-- Data under study follows --

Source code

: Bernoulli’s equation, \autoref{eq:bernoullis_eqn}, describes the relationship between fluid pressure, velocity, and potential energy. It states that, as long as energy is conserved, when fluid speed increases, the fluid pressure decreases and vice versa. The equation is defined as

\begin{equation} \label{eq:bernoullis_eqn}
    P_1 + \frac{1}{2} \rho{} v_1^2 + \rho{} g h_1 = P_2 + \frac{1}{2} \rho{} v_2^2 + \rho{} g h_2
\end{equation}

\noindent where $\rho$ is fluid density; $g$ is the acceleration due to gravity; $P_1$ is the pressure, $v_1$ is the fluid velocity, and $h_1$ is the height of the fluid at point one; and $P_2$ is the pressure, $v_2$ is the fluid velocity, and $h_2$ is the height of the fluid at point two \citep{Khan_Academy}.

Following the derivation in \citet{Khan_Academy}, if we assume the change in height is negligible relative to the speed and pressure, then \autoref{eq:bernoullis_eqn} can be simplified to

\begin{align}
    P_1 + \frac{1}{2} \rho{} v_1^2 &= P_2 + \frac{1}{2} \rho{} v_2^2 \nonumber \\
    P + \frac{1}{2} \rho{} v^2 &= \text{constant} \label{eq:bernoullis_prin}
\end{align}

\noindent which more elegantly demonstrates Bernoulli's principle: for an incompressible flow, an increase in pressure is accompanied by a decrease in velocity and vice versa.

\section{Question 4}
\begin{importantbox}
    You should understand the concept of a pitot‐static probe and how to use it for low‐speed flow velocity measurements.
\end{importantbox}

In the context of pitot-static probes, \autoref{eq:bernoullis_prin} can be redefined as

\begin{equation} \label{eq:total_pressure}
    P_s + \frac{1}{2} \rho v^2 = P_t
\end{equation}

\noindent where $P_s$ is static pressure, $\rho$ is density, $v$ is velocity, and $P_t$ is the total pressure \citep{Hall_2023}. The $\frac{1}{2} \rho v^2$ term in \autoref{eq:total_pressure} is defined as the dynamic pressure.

-- Data under study concluded --

▸ What to produce
Scan the entries and show every line in which the word "label" is found.

▸ Exercise result
\begin{equation} \label{eq:bernoullis_eqn}
    P + \frac{1}{2} \rho{} v^2 &= \text{constant} \label{eq:bernoullis_prin}
\begin{equation} \label{eq:total_pressure}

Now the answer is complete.